Business leaders to invest more in slowing down climate change


Business leaders to invest more in slowing down climate change

A new investment fund for green businesses and a tool to measure emissions were among the pledges to help governments curb global warming at a summit on climate financing convened by the French president on Wednesday.

Emmanuel Macron called on government and business leaders to invest more in slowing down climate change as he opened the second annual “One Planet” summit in New York.

“We have to shift one-third of the global financing to the financing of climate change and new climate action,” he said.

“So governments, the World Bank, all the development banks, business leaders and investors, it is our job. Everybody is waiting for us and everybody today wants us just to accelerate.”

BlackRock, the world’s largest asset manager, said it would help structure a climate fund for investment in green sectors such as renewable energy and low-carbon transportation across Latin America, Asia, and Africa.

The French and German governments and large philanthropic organizations including The Hewlett Foundation have pledged initial funds to the Climate Finance Partnership, which organizers said would be set up next year.

The one-day gathering in New York, where world leaders were gathered for the United Nations General Assembly, drew the leaders of global companies as well as more than two dozen heads of state and government.

The World Bank, which lends to developing countries, announced a platform to pledge $1 billion toward developing the battery-storage technology.

Energy storage is becoming increasingly important as the production of renewable energy rises because the wind might not blow or the sun shines during the peak hours when most consumers turn on their lights and appliances.

Tech giant Google announced the launch of a tool to generate data on greenhouse gas emissions from road traffic and on the solar capacity of cities, which it captures through its popular mapping service Google Earth.

“If you cannot measure it you can’t manage it,” said Michael Bloomberg, the former New York mayor who is now the U.N. Secretary General’s special envoy for Cities and Climate Change.

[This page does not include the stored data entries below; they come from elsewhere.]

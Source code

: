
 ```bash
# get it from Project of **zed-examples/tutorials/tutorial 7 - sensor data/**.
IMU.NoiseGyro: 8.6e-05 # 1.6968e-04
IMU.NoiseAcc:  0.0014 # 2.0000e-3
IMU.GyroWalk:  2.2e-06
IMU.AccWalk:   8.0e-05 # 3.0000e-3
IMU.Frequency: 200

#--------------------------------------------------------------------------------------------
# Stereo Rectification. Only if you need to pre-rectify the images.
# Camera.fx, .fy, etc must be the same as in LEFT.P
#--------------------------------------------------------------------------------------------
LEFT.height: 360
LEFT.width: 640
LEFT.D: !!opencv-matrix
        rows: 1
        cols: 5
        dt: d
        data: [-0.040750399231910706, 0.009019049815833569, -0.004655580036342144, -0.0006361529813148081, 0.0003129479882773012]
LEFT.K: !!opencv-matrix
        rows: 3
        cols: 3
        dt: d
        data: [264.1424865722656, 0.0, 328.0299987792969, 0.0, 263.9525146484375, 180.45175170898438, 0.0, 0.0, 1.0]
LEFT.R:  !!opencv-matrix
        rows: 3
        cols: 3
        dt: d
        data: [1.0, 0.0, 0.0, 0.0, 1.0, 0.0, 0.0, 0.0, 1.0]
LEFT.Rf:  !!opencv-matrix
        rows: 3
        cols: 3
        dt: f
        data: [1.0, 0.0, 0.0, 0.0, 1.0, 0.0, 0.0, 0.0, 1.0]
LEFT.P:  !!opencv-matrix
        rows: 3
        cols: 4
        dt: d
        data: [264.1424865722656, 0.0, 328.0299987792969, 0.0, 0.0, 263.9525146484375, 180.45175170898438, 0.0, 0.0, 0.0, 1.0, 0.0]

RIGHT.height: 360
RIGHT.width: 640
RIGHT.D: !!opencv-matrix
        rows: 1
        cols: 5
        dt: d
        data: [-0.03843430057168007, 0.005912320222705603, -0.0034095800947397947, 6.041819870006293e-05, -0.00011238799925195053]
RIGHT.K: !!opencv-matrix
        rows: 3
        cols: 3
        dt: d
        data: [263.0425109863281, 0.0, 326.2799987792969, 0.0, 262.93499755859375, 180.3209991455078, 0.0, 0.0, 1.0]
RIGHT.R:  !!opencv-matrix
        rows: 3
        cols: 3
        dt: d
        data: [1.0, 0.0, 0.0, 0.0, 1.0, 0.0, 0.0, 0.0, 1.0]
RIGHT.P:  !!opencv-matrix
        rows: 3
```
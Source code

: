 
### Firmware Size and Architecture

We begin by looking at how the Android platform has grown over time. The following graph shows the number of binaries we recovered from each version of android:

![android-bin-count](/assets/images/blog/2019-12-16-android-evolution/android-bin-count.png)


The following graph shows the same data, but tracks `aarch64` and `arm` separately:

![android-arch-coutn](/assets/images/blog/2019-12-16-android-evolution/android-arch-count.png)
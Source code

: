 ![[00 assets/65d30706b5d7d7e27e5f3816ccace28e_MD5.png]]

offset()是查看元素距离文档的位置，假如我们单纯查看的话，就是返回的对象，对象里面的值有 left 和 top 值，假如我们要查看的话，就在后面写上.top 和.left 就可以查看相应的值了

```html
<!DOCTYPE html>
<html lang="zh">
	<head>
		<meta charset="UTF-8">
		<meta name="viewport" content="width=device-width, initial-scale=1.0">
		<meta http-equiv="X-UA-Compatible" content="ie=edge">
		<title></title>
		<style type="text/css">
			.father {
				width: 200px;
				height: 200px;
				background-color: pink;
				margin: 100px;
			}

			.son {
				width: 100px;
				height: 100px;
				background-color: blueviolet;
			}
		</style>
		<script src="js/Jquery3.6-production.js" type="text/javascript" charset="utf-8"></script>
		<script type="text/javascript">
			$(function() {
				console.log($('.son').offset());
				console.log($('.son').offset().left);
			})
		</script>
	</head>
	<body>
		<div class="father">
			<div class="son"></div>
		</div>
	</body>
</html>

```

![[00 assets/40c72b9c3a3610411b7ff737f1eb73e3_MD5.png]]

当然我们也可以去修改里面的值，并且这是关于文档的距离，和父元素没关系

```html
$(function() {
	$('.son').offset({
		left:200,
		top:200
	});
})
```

Cities worldwide account for more than 70 percent of carbon dioxide emissions.

Climate change is causing more frequent and severe flooding, droughts, storms, and heatwaves as average global temperatures rise to new records, sea ice melts in the Arctic and sea levels rise.

The second “One Planet” summit took place nearly three years after almost 200 governments agreed on the Paris accord to end the fossil-fuel era this century and limit further global warming to well below 2 degrees above pre-industrial times.

U.S. President Donald Trump weakened the pact last year when he said the United States, the world’s second biggest greenhouse gas polluter after China, would pull out.